Tuesday, November 19, 2019

Tired Of It All

First our President was accused of being an agent for Russia.  Nearly three years and many millions of tax dollars later, the special council in charge of the investigation and his band of attorneys could find no basis for the accusation.

Now our President is undergoing an impeachment investigation over a phone call to the President of Ukraine.  A phone call that was made public and contains nothing even close to 'crimes or misdemeanors.'

And yet the dog and pony show in the House committee continues.  They call it an 'Impeachment Inquiry.'  That is not what it is.  It is just the latest effort by those left leaning politicians to oust our duly elected president.  To tell those whose votes elected him that their votes really do not matter.  And if this effort fails, you can bet your bottom dollar they will try something else.

I am tired of it.  I am tired of it all.  President Trump is the only thing standing in the way of those who would shred our Constitution and initiate their socialist ideals.  Those same socialist ideals that brought us those freedom loving leaders in China, Vietnam, Cuba, North Korea and Venezuela.
Seems to me those House of Representative Democrats have forgotten just who they work for.  They are the People's House, but they have done very little to benefit 'We the People.'  Instead they waste time and our money feeding their hatred.
If they can do this to a duly elected President, imagine what they can do to you.

Thursday, November 14, 2019

It snowed.

 Again.  So I made a big bowl of potato salad and a ham sandwich and went on a picnic by the lake in my mind.  Sometimes when the world around me has gone completely bat guano crazy, a little voyage through fantasy land is all that keeps me sane.
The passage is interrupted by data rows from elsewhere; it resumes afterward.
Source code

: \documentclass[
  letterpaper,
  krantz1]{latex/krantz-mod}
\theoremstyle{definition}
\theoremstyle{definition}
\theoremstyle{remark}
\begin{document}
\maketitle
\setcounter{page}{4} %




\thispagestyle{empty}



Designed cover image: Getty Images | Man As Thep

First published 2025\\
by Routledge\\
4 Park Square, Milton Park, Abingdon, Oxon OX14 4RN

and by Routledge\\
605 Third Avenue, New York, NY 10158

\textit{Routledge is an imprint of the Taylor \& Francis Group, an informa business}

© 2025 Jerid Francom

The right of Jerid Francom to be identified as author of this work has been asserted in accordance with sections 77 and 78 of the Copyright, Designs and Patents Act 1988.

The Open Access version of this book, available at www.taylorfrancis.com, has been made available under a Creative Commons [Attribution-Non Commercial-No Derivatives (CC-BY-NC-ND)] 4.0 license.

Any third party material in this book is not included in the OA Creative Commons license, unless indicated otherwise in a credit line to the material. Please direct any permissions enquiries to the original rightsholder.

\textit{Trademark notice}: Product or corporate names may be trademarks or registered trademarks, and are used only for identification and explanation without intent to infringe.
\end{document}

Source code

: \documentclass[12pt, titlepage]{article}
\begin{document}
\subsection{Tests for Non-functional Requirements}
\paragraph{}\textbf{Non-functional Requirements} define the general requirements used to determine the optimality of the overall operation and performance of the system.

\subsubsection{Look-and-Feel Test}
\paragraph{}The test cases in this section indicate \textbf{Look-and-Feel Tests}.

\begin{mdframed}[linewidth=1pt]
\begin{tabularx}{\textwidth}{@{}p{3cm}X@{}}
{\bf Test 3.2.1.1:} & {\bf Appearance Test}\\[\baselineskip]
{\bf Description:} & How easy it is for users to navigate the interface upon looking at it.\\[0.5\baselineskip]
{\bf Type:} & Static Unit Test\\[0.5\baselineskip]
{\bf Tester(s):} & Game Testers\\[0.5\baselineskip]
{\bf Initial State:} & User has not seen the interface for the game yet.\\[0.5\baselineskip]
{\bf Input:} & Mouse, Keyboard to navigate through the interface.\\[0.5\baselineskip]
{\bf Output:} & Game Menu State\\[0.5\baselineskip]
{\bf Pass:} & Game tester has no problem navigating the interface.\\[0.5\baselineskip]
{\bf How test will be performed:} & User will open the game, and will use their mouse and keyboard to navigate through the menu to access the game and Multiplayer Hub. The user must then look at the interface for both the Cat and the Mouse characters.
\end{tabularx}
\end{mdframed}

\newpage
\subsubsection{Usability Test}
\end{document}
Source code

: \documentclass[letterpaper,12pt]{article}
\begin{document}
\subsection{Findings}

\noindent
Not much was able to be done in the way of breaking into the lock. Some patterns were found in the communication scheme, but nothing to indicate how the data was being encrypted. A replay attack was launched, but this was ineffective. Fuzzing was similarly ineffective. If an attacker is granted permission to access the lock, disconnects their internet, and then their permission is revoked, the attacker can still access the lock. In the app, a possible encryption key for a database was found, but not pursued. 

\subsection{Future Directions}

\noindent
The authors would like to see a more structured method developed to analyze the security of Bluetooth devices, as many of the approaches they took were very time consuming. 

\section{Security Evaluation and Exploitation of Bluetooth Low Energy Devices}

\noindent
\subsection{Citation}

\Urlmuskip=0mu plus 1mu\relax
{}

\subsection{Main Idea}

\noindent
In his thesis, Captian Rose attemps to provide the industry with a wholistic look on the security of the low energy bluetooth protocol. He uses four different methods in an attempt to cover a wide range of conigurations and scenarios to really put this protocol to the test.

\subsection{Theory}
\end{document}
Work on the quilts is coming along slowly but surely.  Today I should be able to get most of the quilt tops finished and with any kind of luck at all, I hope to hang them in the windows by the first part of next week.

I bought a bag of oranges that turned out to be too sour for my taste, so I sliced them thin and they are now in the dehydrator.  I have no idea what I will use dried orange slices for, but it seemed a shame to waste them.

Baked another loaf of bread.  Using the bread machine, it takes very little time or effort and I am liking the homemade bread so much better than store bought.  I really don't know why I haven't been doing this all along.  I suppose it is like Dad used to say, "Too soon old, too late smart."  :)

There is a sewing machine and a stack of fabric pieces calling my name.  Best get back at it.  Pictures to follow when they are done.

Monday, November 11, 2019

How Did They Cope

While on R & R, I watched two British TV series found on YouTube - 'Wartime Farm' and 'Wartime Kitchen and Garden.'  Both series dealt with the way the people of England coped with the trials and tribulations of WWII, focusing on how farmers had to increase food production and how the average family dealt with restrictions and rationing.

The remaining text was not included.